Extensible Data Pattern Searching Framework.
nuggets
Extensible R framework for subgroup discovery (Atzmueller (2015)), contrast patterns (Chen (2022)), emerging patterns (Dong (1999)) and association rules (Agrawal (1994)). Both crisp (binary) and fuzzy data are supported. It generates conditions in the form of elementary conjunctions, evaluates them on a dataset and checks the induced sub-data for interesting statistical properties. Currently, the package searches for implicative association rules and conditional correlations (Hájek (1978)). A user-defined function may be defined to evaluate on each generated condition to search for custom patterns.
Installation
To install the stable version of nuggets
from CRAN, type the following command within the R session:
install.packages("nuggets")
You can also install the development version of nuggets
from GitHub with:
install.packages("devtools")
devtools::install_github("beerda/nuggets")
Examples
Search for Implicative Rules
We start with loading of the needed packages:
library(tidyverse)
library(nuggets)
We are going to use the CO2
dataset as an example:
head(CO2)
#> Plant Type Treatment conc uptake
#> 1 Qn1 Quebec nonchilled 95 16.0
#> 2 Qn1 Quebec nonchilled 175 30.4
#> 3 Qn1 Quebec nonchilled 250 34.8
#> 4 Qn1 Quebec nonchilled 350 37.2
#> 5 Qn1 Quebec nonchilled 500 35.3
#> 6 Qn1 Quebec nonchilled 675 39.2
First, the numeric columns need to be transformed to factors:
d <- mutate(CO2,
conc = cut(conc, c(-Inf, 175, 350, 675, Inf)),
uptake = cut(uptake, c(-Inf, 17.9, 28.3, 37.12)))
head(d)
#> Plant Type Treatment conc uptake
#> 1 Qn1 Quebec nonchilled (-Inf,175] (-Inf,17.9]
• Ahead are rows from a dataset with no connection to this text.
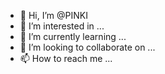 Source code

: - 👋 Hi, I’m @PINKI
- 👀 I’m interested in ...
- 🌱 I’m currently learning ...
- 💞️ I’m looking to collaborate on ...
- 📫 How to reach me ...

<!---
PINKISHIVA/PINKISHIVA is a ✨ special ✨ repository because its `README.md` (this file) appears on your GitHub profile.
You can click the Preview link to take a look at your changes.
--->
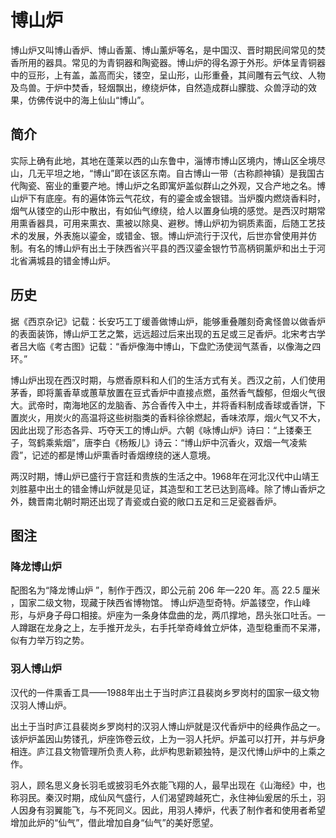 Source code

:# 博山炉

博山炉又叫博山香炉、博山香薰、博山薰炉等名，是中国汉、晋时期民间常见的焚香所用的器具。常见的为青铜器和陶瓷器。博山炉的得名源于外形。炉体呈青铜器中的豆形，上有盖，盖高而尖，镂空，呈山形，山形重叠，其间雕有云气纹、人物及鸟兽。于炉中焚香，轻烟飘出，缭绕炉体，自然造成群山朦胧、众兽浮动的效果，仿佛传说中的海上仙山“博山”。

## 简介

实际上确有此地，其地在蓬莱以西的山东鲁中，淄博市博山区境内，博山区全境尽山，几无平坦之地，“博山”即在该区东南。自古博山一带（古称颜神镇）是我国古代陶瓷、窑业的重要产地。博山炉之名即寓炉盖似群山之外观，又合产地之名。博山炉下有底座。有的遍体饰云气花纹，有的鎏金或金银错。当炉腹内燃烧香料时，烟气从镂空的山形中散出，有如仙气缭绕，给人以置身仙境的感觉。是西汉时期常用熏香器具，可用来熏衣、熏被以除臭、避秽。博山炉初为铜质素面，后随工艺技术的发展，外表施以鎏金，或错金、银。博山炉流行于汉代，后世亦曾使用并仿制。有名的博山炉有出土于陕西省兴平县的西汉鎏金银竹节高柄铜薰炉和出土于河北省满城县的错金博山炉。

## 历史

据《西京杂记》记载：长安巧工丁缓善做博山炉，能够重叠雕刻奇禽怪兽以做香炉的表面装饰，博山炉工艺之繁，远远超过后来出现的五足或三足香炉。北宋考古学者吕大临《考古图》记载：“香炉像海中博山，下盘贮汤使润气蒸香，以像海之四环。”

博山炉出现在西汉时期，与燃香原料和人们的生活方式有关。西汉之前，人们使用茅香，即将薰香草或蕙草放置在豆式香炉中直接点燃，虽然香气馥郁，但烟火气很大。武帝时，南海地区的龙脑香、苏合香传入中土，并将香料制成香球或香饼，下置炭火，用炭火的高温将这些树脂类的香料徐徐燃起，香味浓厚，烟火气又不大，因此出现了形态各异、巧夺天工的博山炉。六朝《咏博山炉》诗曰：“上镂秦王子，驾鹤乘紫烟”，唐李白《杨叛儿》诗云：“博山炉中沉香火，双烟一气凌紫霞”，记述的都是博山炉熏香时香烟缭绕的迷人意境。

两汉时期，博山炉已盛行于宫廷和贵族的生活之中。1968年在河北汉代中山靖王刘胜墓中出土的错金博山炉就是见证，其造型和工艺已达到高峰。除了博山香炉之外，魏晋南北朝时期还出现了青瓷或白瓷的敞口五足和三足瓷器香炉。

## 图注

### 降龙博山炉

配图名为“降龙博山炉 ”，制作于西汉，即公元前 206 年—220 年。高 22.5 厘米 ，国家二级文物，现藏于陕西省博物馆。 博山炉造型奇特。炉盖镂空，作山峰形，与炉身子母口相接。炉座为一条身体盘曲的龙，两爪撑地，昂头张口吐舌。一人蹲踞在龙身之上，左手推开龙头，右手托举奇峰耸立炉体，造型稳重而不呆滞，似有力举万钧之势。

### 羽人博山炉

汉代的一件熏香工具——1988年出土于当时庐江县裴岗乡罗岗村的国家一级文物汉羽人博山炉。

出土于当时庐江县裴岗乡罗岗村的汉羽人博山炉就是汉代香炉中的经典作品之一。该炉炉盖因山势镂孔，炉座饰卷云纹，上为一羽人托炉。炉盖可以打开，并与炉身相连。庐江县文物管理所负责人称，此炉构思新颖独特，是汉代博山炉中的上乘之作。

羽人，顾名思义身长羽毛或披羽毛外衣能飞翔的人，最早出现在《山海经》中，也称羽民。秦汉时期，成仙风气盛行，人们渴望跨越死亡，永住神仙爰居的乐土，羽人因身有羽翼能飞，与不死同义。因此，用羽人捧炉，代表了制作者和使用者希望增加此炉的“仙气”，借此增加自身“仙气”的美好愿望。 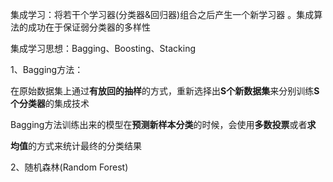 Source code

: 集成学习：将若干个学习器(分类器&回归器)组合之后产生一个新学习器 。集成算法的成功在于保证弱分类器的多样性

集成学习思想：Bagging、Boosting、Stacking

1、Bagging方法：

在原始数据集上通过**有放回的抽样**的方式，重新选择出**S个新数据集**来分别训练**S个分类器**的集成技术

Bagging方法训练出来的模型在**预测新样本分类**的时候，会使用**多数投票**或者**求**

**均值**的方式来统计最终的分类结果

2、随机森林(Random Forest)


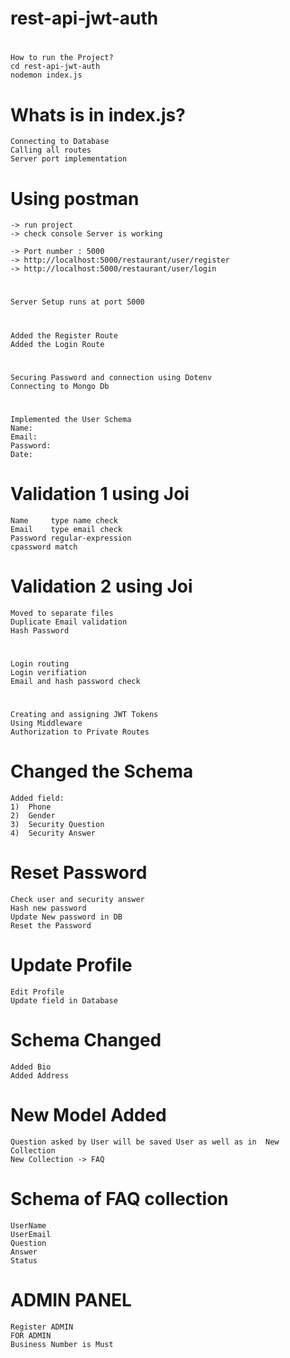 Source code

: # rest-api-jwt-auth

# 
    How to run the Project?
    cd rest-api-jwt-auth
    nodemon index.js
#   Whats is in index.js?    
    Connecting to Database
    Calling all routes
    Server port implementation 

#   Using postman 
    -> run project 
    -> check console Server is working 

    -> Port number : 5000
    -> http://localhost:5000/restaurant/user/register
    -> http://localhost:5000/restaurant/user/login
# 
    Server Setup runs at port 5000
# 
    Added the Register Route
    Added the Login Route
# 
    Securing Password and connection using Dotenv
    Connecting to Mongo Db

# 
    Implemented the User Schema
    Name:
    Email:
    Password:
    Date:

#   Validation 1 using Joi
    Name     type name check
    Email    type email check
    Password regular-expression
    cpassword match
#   Validation 2 using Joi
    Moved to separate files
    Duplicate Email validation 
    Hash Password 
#   
    Login routing
    Login verifiation 
    Email and hash password check
    
#
    Creating and assigning JWT Tokens 
    Using Middleware
    Authorization to Private Routes

#   Changed the Schema
    Added field:
    1)  Phone
    2)  Gender
    3)  Security Question
    4)  Security Answer

#   Reset Password 
    Check user and security answer
    Hash new password
    Update New password in DB
    Reset the Password
    
#    Update Profile

    Edit Profile
    Update field in Database

#   Schema Changed
    Added Bio
    Added Address
     
#   New Model Added
    Question asked by User will be saved User as well as in  New Collection   
    New Collection -> FAQ 

#   Schema of FAQ collection
    UserName
    UserEmail
    Question
    Answer
    Status    

#   ADMIN PANEL
    Register ADMIN 
    FOR ADMIN 
    Business Number is Must
     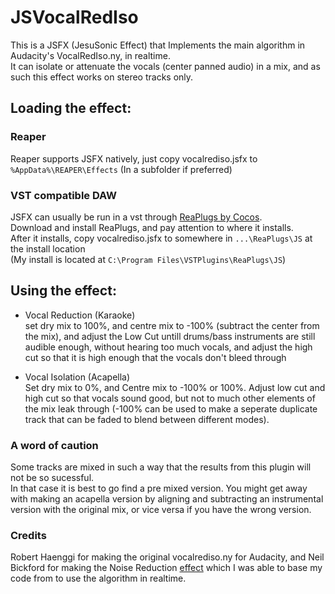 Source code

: # JSVocalRedIso
This is a JSFX (JesuSonic Effect) that Implements the main algorithm in Audacity's VocalRedIso.ny, in realtime.  
It can isolate or attenuate the vocals (center panned audio) in a mix, and as such this effect works on stereo tracks only.

## Loading the effect:

### Reaper
Reaper supports JSFX natively, just copy vocalrediso.jsfx to `%AppData%\REAPER\Effects` (In a subfolder if preferred)

### VST compatible DAW
JSFX can usually be run in a vst through [ReaPlugs by Cocos](https://www.reaper.fm/reaplugs/).  
Download and install ReaPlugs, and pay attention to where it installs.  
After it installs, copy vocalrediso.jsfx to somewhere in `...\ReaPlugs\JS` at the install location  
(My install is located at `C:\Program Files\VSTPlugins\ReaPlugs\JS`)


## Using the effect:

- Vocal Reduction (Karaoke)  
set dry mix to 100%, and centre mix to -100% (subtract the center from the mix), and adjust the Low Cut untill drums/bass
instruments are still audible enough, without hearing too much vocals,
and adjust the high cut so that it is high enough that the vocals don't bleed through

- Vocal Isolation (Acapella)  
Set dry mix to 0%, and Centre mix to -100% or 100%. Adjust low cut and high cut so that vocals sound good, but not to much other elements of the mix leak through 
(-100% can be used to make a seperate duplicate track that can be faded to blend between different modes).

### A word of caution
Some tracks are mixed in such a way that the results from this plugin will not be so sucessful.  
In that case it is best to go find a pre mixed version. You might get away with making an acapella version by aligning and subtracting an instrumental version with the original mix, or vice versa if you have the wrong version.

### Credits
Robert Haenggi for making the original vocalrediso.ny for Audacity, and Neil Bickford for making the Noise Reduction [effect](https://github.com/Nbickford/REAPERDenoiser) which I was able to base my code from to use the algorithm in realtime.
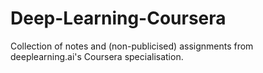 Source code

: # Deep-Learning-Coursera
Collection of notes and (non-publicised) assignments from deeplearning.ai's Coursera specialisation.
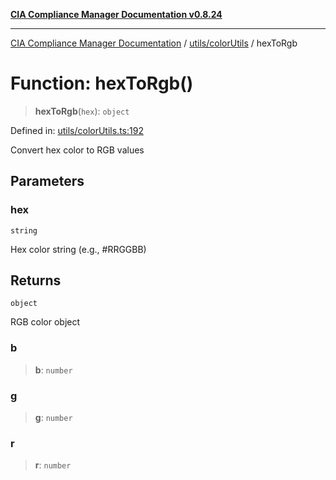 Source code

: [**CIA Compliance Manager Documentation v0.8.24**](../../../README.md)

***

[CIA Compliance Manager Documentation](../../../modules.md) / [utils/colorUtils](../README.md) / hexToRgb

# Function: hexToRgb()

> **hexToRgb**(`hex`): `object`

Defined in: [utils/colorUtils.ts:192](https://github.com/Hack23/cia-compliance-manager/blob/8f5d084752ccee354557e96bf8b49239fb671c91/src/utils/colorUtils.ts#L192)

Convert hex color to RGB values

## Parameters

### hex

`string`

Hex color string (e.g., #RRGGBB)

## Returns

`object`

RGB color object

### b

> **b**: `number`

### g

> **g**: `number`

### r

> **r**: `number`
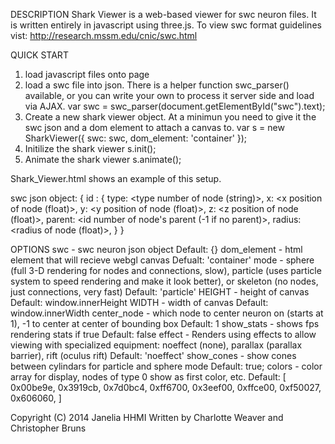 DESCRIPTION
Shark Viewer is a web-based viewer for swc neuron files. It is written entirely in javascript using three.js.
To view swc format guidelines vist: http://research.mssm.edu/cnic/swc.html

QUICK START
1. load javascript files onto page
	<script src="js/threejs/three.js"></script>
	<script src="js/threejs/TrackballControls.js"></script>
	<script src="js/shark_viewer.js"></script>
2. load a swc file into json. There is a helper function swc_parser(<swc text>) available, or you can write your own to process it server side and load via AJAX.
	var  swc = swc_parser(document.getElementById("swc").text);
3. Create a new shark viewer object. At a minimun you need to give it the swc json and a dom element to attach a canvas to.
	var s = new SharkViewer({ swc: swc, dom_element: 'container' });
4. Initilize the shark viewer
	s.init();
5. Animate the shark viewer
	s.animate();

Shark_Viewer.html shows an example of this setup.

swc json object:
               { id : {
                       type: <type number of node (string)>,
                       x: <x position of node (float)>,
                       y: <y position of node (float)>,
                       z: <z position of node (float)>,
                       parent: <id number of node's parent (-1 if no parent)>,
                       radius: <radius of node (float)>,
                       }
               }

OPTIONS
swc - swc neuron json object
      Default:  {}
dom_element - html element that will recieve webgl canvas
      Defualt: 'container'
mode - sphere (full 3-D rendering for nodes and connections, slow), particle (uses particle system to speed rendering and make it look better), or skeleton (no nodes, just connections, very fast)
      Default: 'particle'
HEIGHT - height of canvas
      Default: window.innerHeight
WIDTH - width of canvas
      Default: window.innerWidth
center_node - which node to center neuron on (starts at 1), -1 to center at center of bounding box
      Default: 1
show_stats - shows fps rendering stats if true
      Default: false
effect - Renders using effects to allow viewing with specialized equipment: noeffect (none), parallax (parallax barrier), rift (oculus rift)
      Default: 'noeffect'
show_cones - show cones between cylindars for particle and sphere mode
      Default: true;
colors - color array for display, nodes of type 0 show as first color, etc. 
      Default:  [
                0x00be9e,
                0x3919cb,
                0x7d0bc4,
                0xff6700,
                0x3eef00,
                0xffce00,
                0xf50027,
                0x606060,
      ]


Copyright (C) 2014 Janelia HHMI
Written by Charlotte Weaver and Christopher Bruns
#> 2 Qn1 Quebec nonchilled (-Inf,175] (28.3,37.1]
#> 3 Qn1 Quebec nonchilled (175,350] (28.3,37.1]
#> 4 Qn1 Quebec nonchilled (175,350] <NA>
#> 5 Qn1 Quebec nonchilled (350,675] (28.3,37.1]
#> 6 Qn1 Quebec nonchilled (350,675] <NA>
Then every column can be dichotomized, i.e., dummy logical columns may be created for each factor level:
d <- dichotomize(d)
head(d)
#> # A tibble: 6 × 23
#> `Plant=Qn1` `Plant=Qn2` `Plant=Qn3` `Plant=Qc1` `Plant=Qc3` `Plant=Qc2`
#> <lgl> <lgl> <lgl> <lgl> <lgl> <lgl>
#> 1 TRUE FALSE FALSE FALSE FALSE FALSE
#> 2 TRUE FALSE FALSE FALSE FALSE FALSE
#> 3 TRUE FALSE FALSE FALSE FALSE FALSE
#> 4 TRUE FALSE FALSE FALSE FALSE FALSE
#> 5 TRUE FALSE FALSE FALSE FALSE FALSE
#> 6 TRUE FALSE FALSE FALSE FALSE FALSE
#> # ℹ 17 more variables: `Plant=Mn3` <lgl>, `Plant=Mn2` <lgl>, `Plant=Mn1` <lgl>,
#> # `Plant=Mc2` <lgl>, `Plant=Mc3` <lgl>, `Plant=Mc1` <lgl>,
#> # `Type=Quebec` <lgl>, `Type=Mississippi` <lgl>,
#> # `Treatment=nonchilled` <lgl>, `Treatment=chilled` <lgl>,
#> # `conc=(-Inf,175]` <lgl>, `conc=(175,350]` <lgl>, `conc=(350,675]` <lgl>,
#> # `conc=(675, Inf]` <lgl>, `uptake=(-Inf,17.9]` <lgl>,
#> # `uptake=(17.9,28.3]` <lgl>, `uptake=(28.3,37.1]` <lgl>
Before starting to search for the rules, it is good idea to create the vector of disjoints. Columns with equal values in the disjoint vector will not be combined together. This will speed-up the search as it makes no sense, e.g., to combine Plant=Qn1
and Plant=Qn2
in a single condition.
disj <- sub("=.*", "", colnames(d))
print(disj)
#> [1] "Plant" "Plant" "Plant" "Plant" "Plant" "Plant"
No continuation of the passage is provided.